[Rezension] Khaled Hosseini - Drachenläufer



Beendet am 10.09.2015

384 Seiten

Verlag: Berliner Taschenbuch Verlag

Taschenbuch: 9,99 €
Ebook: 9,99 €

Klappentext
Amir, Sohn eines wohlhabenden Paschtunen, verbindet eine enge Freundschaft mit Hassan, dem Sohn des Hausdieners. Die Jungen verbringen ihre Kindheit wie Brüder, und zu ihren Lieblingsbeschäftigungen gehört es, Drachen steigen zu lassen. Doch eines Tages begeht Amir auf furchtbare Weise Verrat an Hassan und ihre Freundschaft zerbricht.


Meine Meinung:
Zum Cover: Ich muss sagen, dass ich das Cover - nachdem ich mit dem Buch durch bin - ganz ok finde.  Richtig ansprechend ist es aber nicht.
Zum Buch: Die Handlung spielt in Afghanistan und beginnt vor Kriegsbeginn. Sie wird aus der Sicht des Jungen Amir erzählt. Amir lebt bei seinem Vater, seine Mutter ist bei seiner Geburt gestorben. Sein Vater hat einen alten Freund namens Ali. Dieser ist zusammen mit seinem Sohn Hassan Diener der Familie. Amir und Hassan sind beste Freunde. Sie verbringen fast immer Zeit miteinander, spielen zusammen. Amir liest Hassan Geschichten vor und fängt dann an, selbst eine kleine Kurzgeschichte zu schreiben. Er ist sehr begabt. Sein Vater zeigt seine Liebe Amir gegenüber nicht. Amir wünscht sich nichts sehnlicher, als von seinem Vater geliebt und akzeptiert zu werden, so wie er ist. Sein Vater wünscht sich einen starken Sohn, einen Gewinnertypen. Amir versucht es mit Fußball und ähnlichen Sachen, damit sein Vater stolz auf ihn ist. Allerdings versagt er immer wieder und leidet unter den verachtenden Blicken seines Vaters. Das jährliche Drachenfest beginnt und Amir nimmt sich vor, dieses mal für seinen Vater zu gewinnen.
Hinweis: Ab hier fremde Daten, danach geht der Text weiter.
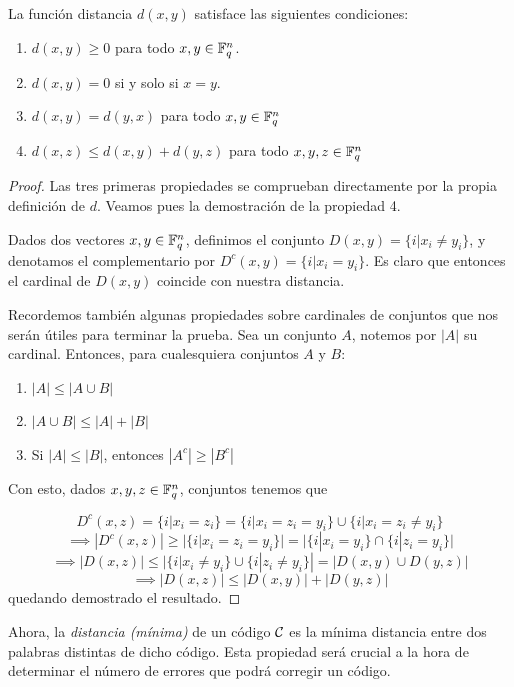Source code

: \begin{proposition}
\label{prop:distance}
La función distancia \(d(x,y)\) satisface las siguientes condiciones:
\begin{enumerate}
    \item \(d(x,y) \geq 0\) para todo \(x, y \in \mathbb{F}_q^n\).
    \item \(d(x,y) = 0\) si y solo si \(x = y\).
    \item \(d(x,y) = d(y,x)\) para todo \(x,y \in \mathbb{F}_q^n\)
    \item \(d(x,z) \leq d(x,y) + d(y,z)\) para todo \(x, y, z \in \mathbb{F}_q^n\)
\end{enumerate}

\begin{proof}
Las tres primeras propiedades se comprueban directamente por la propia definición de \(d\). Veamos pues la demostración de la propiedad 4.

Dados dos vectores \(x, y \in \mathbb{F}_q^n\), definimos el conjunto \(D(x,y) = \{i | x_i \neq y_i\}\), y denotamos el complementario por \(D^c(x, y) = \{i | x_i = y_i\}\). Es claro que entonces el cardinal de \(D(x,y)\) coincide con nuestra distancia.

Recordemos también algunas propiedades sobre cardinales de conjuntos que nos serán útiles para terminar la prueba. Sea un conjunto \(A\), notemos por \(|A|\) su cardinal. Entonces, para cualesquiera conjuntos \(A\) y \(B\):
\begin{enumerate}
    \item \(|A| \leq |A \cup B|\)
    \item \(|A \cup B| \leq |A| + |B|\)
    \item Si \(|A| \leq |B|\), entonces \(|A^c| \geq |B^c|\)
\end{enumerate}
Con esto, dados \(x, y, z \in \mathbb{F}_q^n\), conjuntos tenemos que

\[
D^c(x,z) = \{i | x_i = z_i\} = \{i | x_i = z_i = y_i\} \cup \{i | x_i = z_i \neq y_i\}
\]
\[
\implies |D^c(x,z)| \geq |\{i | x_i = z_i = y_i\}| = |\{i | x_i = y_i\} \cap \{i | z_i = y_i\}|
\]
\[
\implies |D(x,z)| \leq |\{i | x_i \neq y_i\} \cup \{i | z_i \neq y_i\}| = |D(x,y) \cup D(y,z)|
\]
\[
\implies |D(x,z)| \leq |D(x,y)| + |D(y,z)|
\]
quedando demostrado el resultado.
\end{proof}
\end{proposition}

Ahora, la \textit{distancia (mínima)} de un código \(\mathcal{C}\) es la mínima distancia entre dos palabras distintas de dicho código. Esta propiedad será crucial a la hora de determinar el número de errores que podrá corregir un código.

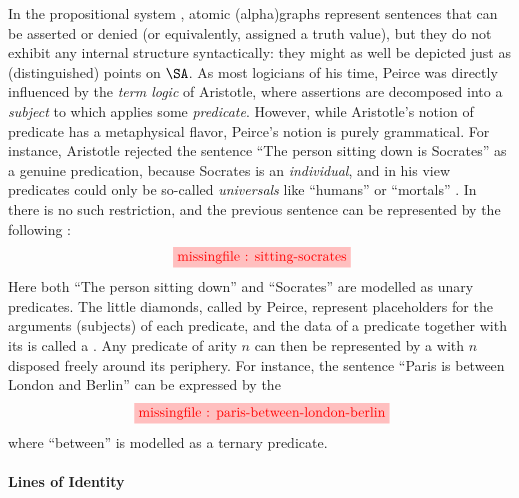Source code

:\begin{scope}
\begin{scope}
In the propositional system , atomic \kl(alpha){graphs} represent
sentences that can be asserted or denied (or equivalently, assigned a truth
value), but they do not exhibit any internal structure syntactically: they might
as well be depicted just as (distinguished) points on $\SA$. As most logicians
of his time, Peirce was directly influenced by the \emph{term logic} of
Aristotle, where assertions are decomposed into a \emph{subject} to which
applies some \emph{predicate}. However, while Aristotle's notion of predicate
has a metaphysical flavor, Peirce's notion is purely grammatical. For instance,
Aristotle rejected the sentence ``The person sitting down is Socrates'' as a
genuine predication, because Socrates is an \emph{individual}, and in his view
predicates could only be so-called \emph{universals} like ``humans'' or
``mortals'' . In  there is no such
restriction, and the previous sentence can be represented by the following
:
\begin{equation}
  \tikzfig{1}{0.5}{sitting-socrates} \label{eq:sitting-socrates}
\end{equation}
\AP
Here both ``The person sitting down'' and ``Socrates'' are modelled as unary
predicates. The little diamonds, called  by Peirce, represent
placeholders for the arguments (subjects) of each predicate, and the data of a
predicate together with its  is called a . Any predicate of arity $n$ can then be represented by a
 with $n$  disposed freely around its periphery. For
instance, the sentence ``Paris is between London and Berlin'' can be expressed
by the 
\begin{equation*}
  \tikzfig{1}{0.5}{paris-between-london-berlin} \label{eq:paris-between-london-berlin}
\end{equation*}
where ``between'' is modelled as a ternary predicate.

\paragraph{Lines of Identity}


\end{scope}
\end{scope}

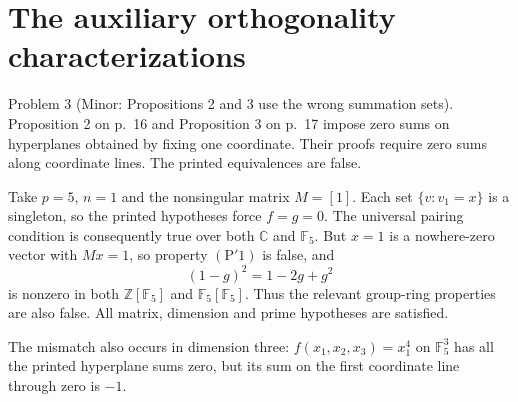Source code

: \documentclass[10pt]{article}
\begin{document}
\section*{The auxiliary orthogonality characterizations}
Problem 3 (Minor: Propositions 2 and 3 use the wrong summation sets).  Proposition 2 on p. 16 and Proposition 3 on p. 17 impose zero sums on hyperplanes obtained by fixing one coordinate. Their proofs require zero sums along coordinate lines. The printed equivalences are false.\par
Take \(p=5\), \(n=1\) and the nonsingular matrix \(M=[1]\). Each set \(\{v:v_1=x\}\) is a singleton, so the printed hypotheses force \(f=g=0\). The universal pairing condition is consequently true over both \(\mathbb C\) and \(\mathbb F_5\). But \(x=1\) is a nowhere-zero vector with \(Mx=1\), so property \((\mathrm{P}'1)\) is false, and \[(1-g)^2=1-2g+g^2\] is nonzero in both \(\mathbb Z[\mathbb F_5]\) and \(\mathbb F_5[\mathbb F_5]\). Thus the relevant group-ring properties are also false. All matrix, dimension and prime hypotheses are satisfied.\par
The mismatch also occurs in dimension three: \(f(x_1,x_2,x_3)=x_1^4\) on \(\mathbb F_5^3\) has all the printed hyperplane sums zero, but its sum on the first coordinate line through zero is \(-1\).\par
\end{document}
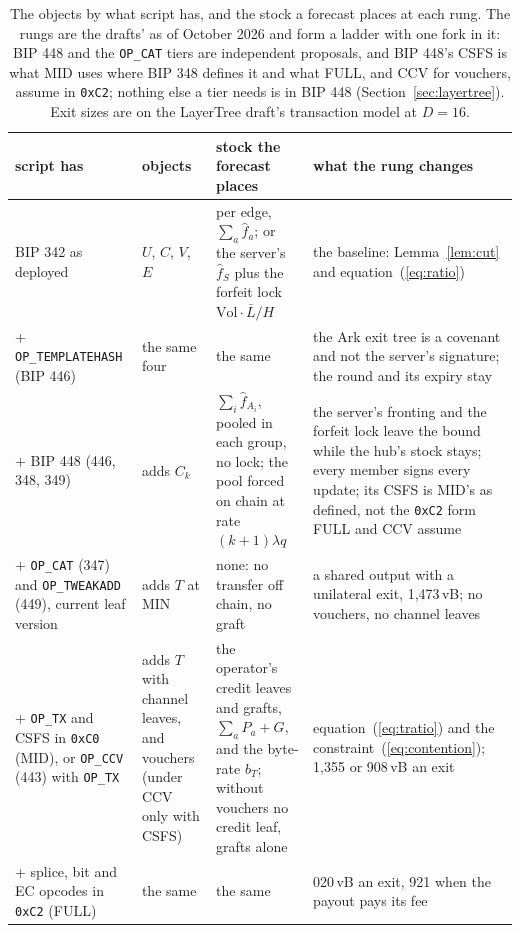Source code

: \documentclass[11pt]{article}
\theoremstyle{plain}
\theoremstyle{definition}
\theoremstyle{remark}
\begin{document}
\begin{table}[t]
\centering
\footnotesize
\setlength{\tabcolsep}{4pt}
\begin{tabular}{@{}>{\raggedright\arraybackslash}p{3.0cm}>{\raggedright\arraybackslash}p{2.2cm}>{\raggedright\arraybackslash}p{4.0cm}>{\raggedright\arraybackslash}p{4.4cm}@{}}
\toprule
script has & objects & stock the forecast places & what the rung changes \\
\midrule
BIP 342 as deployed & $U$, $C$, $V$, $E$ & per edge, $\sum_a\hat f_a$; or the server's $\hat f_S$ plus the forfeit lock $\mathrm{Vol}\cdot\bar L/H$ & the baseline: Lemma~\ref{lem:cut} and equation~(\ref{eq:ratio}) \\
+ \texttt{OP\_TEMPLATEHASH} (BIP 446) & the same four & the same & the Ark exit tree is a covenant and not the server's signature; the round and its expiry stay \\
+ BIP 448 (446, 348, 349) & adds $C_k$ & $\sum_i\hat f_{A_i}$, pooled in each group, no lock; the pool forced on chain at rate $(k+1)\lambda q$ & the server's fronting and the forfeit lock leave the bound while the hub's stock stays; every member signs every update; its CSFS is MID's as defined, not the \texttt{0xC2} form FULL and CCV assume \\
+ \texttt{OP\_CAT} (347) and \texttt{OP\_TWEAKADD} (449), current leaf version & adds $T$ at MIN & none: no transfer off chain, no graft & a shared output with a unilateral exit, 1{,}473\,vB; no vouchers, no channel leaves \\
+ \texttt{OP\_TX} and CSFS in \texttt{0xC0} (MID), or \texttt{OP\_CCV} (443) with \texttt{OP\_TX} & adds $T$ with channel leaves, and vouchers (under CCV only with CSFS) & the operator's credit leaves and grafts, $\sum_a P_a+G$, and the byte-rate $b_T$; without vouchers no credit leaf, grafts alone & equation~(\ref{eq:tratio}) and the constraint~(\ref{eq:contention}); 1{,}355 or 908\,vB an exit \\
+ splice, bit and EC opcodes in \texttt{0xC2} (FULL) & the same & the same & 1{,}020\,vB an exit, 921 when the payout pays its fee \\
\bottomrule
\end{tabular}
\caption{The objects by what script has, and the stock a forecast places at each rung. The rungs are the drafts' as of October 2026 and form a ladder with one fork in it: BIP 448 and the \texttt{OP\_CAT} tiers are independent proposals, and BIP 448's CSFS is what MID uses where BIP 348 defines it and what FULL, and CCV for vouchers, assume in \texttt{0xC2}; nothing else a tier needs is in BIP 448 (Section~\ref{sec:layertree}). Exit sizes are on the LayerTree draft's transaction model at $D=16$.}
\label{tab:ladder}
\end{table}
\end{document}
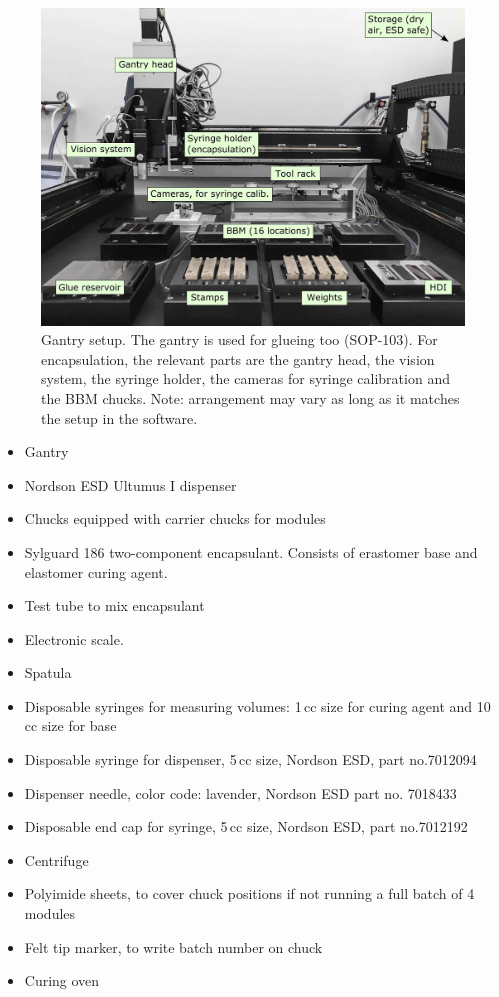 \documentclass[12pt]{unlsilabsop}
\begin{document}
\begin{figure}[h]
    \begin{center}
        \includegraphics[width=\textwidth]{img/gantryFull16labeled.jpg}
        \caption{Gantry setup. The gantry is used for glueing too (SOP-103). For encapsulation, the relevant parts are the gantry head, the vision system, the syringe holder, the cameras for syringe calibration and the BBM chucks. Note: arrangement may vary as long as it matches the setup in the software.}
        \label{fig:gantryFullLabeled}
    \end{center}
\end{figure}

\begin{itemize}
    \item Gantry
    \item Nordson ESD Ultumus I dispenser
    \item Chucks equipped with carrier chucks for modules
    \item Sylguard 186 two-component encapsulant. Consists of erastomer base and elastomer curing agent.
    \item Test tube to mix encapsulant
    \item Electronic scale.
    \item Spatula
    \item Disposable syringes for measuring volumes: 1\,cc size for curing agent and 10\,cc size for base
    \item Disposable syringe for dispenser, 5\,cc size, Nordson ESD, part no.7012094
    \item Dispenser needle, color code: lavender, Nordson ESD part no. 7018433
    \item Disposable end cap for syringe, 5\,cc size, Nordson ESD, part no.7012192
    \item Centrifuge
    \item Polyimide sheets, to cover chuck positions if not running a full batch of 4 modules
    \item Felt tip marker, to write batch number on chuck
    \item Curing oven
\end{itemize}
\end{document}
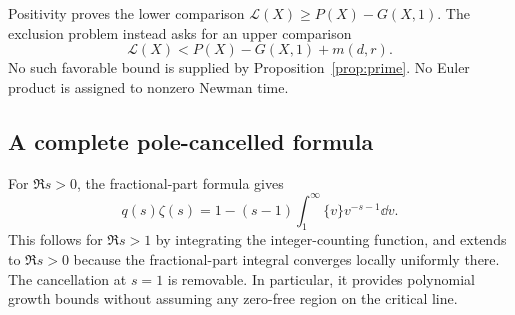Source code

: Positivity proves the lower comparison
\(\mathcal L(X)\ge P(X)-G(X,1)\).
The exclusion problem instead asks for an upper comparison
\[
 \mathcal L(X)<P(X)-G(X,1)+m(d,r).
\]
No such favorable bound is supplied by Proposition~\ref{prop:prime}.
No Euler product is assigned to nonzero Newman time.


\subsection{A complete pole-cancelled formula}
For \(\Re s>0\), the fractional-part formula gives
\begin{equation}\label{eq:fractional}
 q(s)\zeta(s)=1-(s-1)\int_1^\infty\{v\}v^{-s-1}\dd v.
\end{equation}
This follows for $\Re s>1$ by integrating the integer-counting function, and extends to $\Re s>0$ because the fractional-part integral converges locally uniformly there. The cancellation at $s=1$ is removable. In particular, it provides polynomial growth bounds without assuming any zero-free region on the critical line.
Doch dieser Tag ändert alles in Amirs Leben. 
SPOILER:
Amir gewinnt tatsächlich das Drachenfest. Sein Drachen ist der einzige, der doch am Himmel zu sehen ist. Hassan möchte Amir die größte Freude des Lebens bereiten und den Drachen des Zweitplatzierten erlaufen, der zum Boden segelt. Als Hassan nicht wieder auftaucht macht Amir sich auf die Suche und trifft eine Entscheidung, die das Leben von Hassan und ihn verändern wird. Die Wege der beiden trennen sich. Als Amir 18 ist bricht der Krieg aus und er und sein Vater fliehen aus Kabul. Die Flucht wird sehr dramatisch und spannend. Nach ein paar Jahren in Pakistan reisen sie weiter nach Amerika. Sein Vater möchte immer noch, dass aus Amir mal etwas ganz tolles wird, doch dieser möchte lieber Schriftsteller werden. Amir fährt mit seinem Vater regelmäßig auf den Trödelmarkt und verliebt sich in Soraya. Als sein Vater schwer krank wird bittet er diesen, für ihn um die Hand von Soraya anzuhalten.
Amir macht sich Vorwürfe, seit er Hassan beim Drachenfest verraten hat. Eines Tages kehrt er in seine Heimat zurück, weil er seine Sünde wiedergutmachen möchte. Dort trifft er auf alte Bekannte, aber auch auf die Taliban, die ihm übel mitspielen.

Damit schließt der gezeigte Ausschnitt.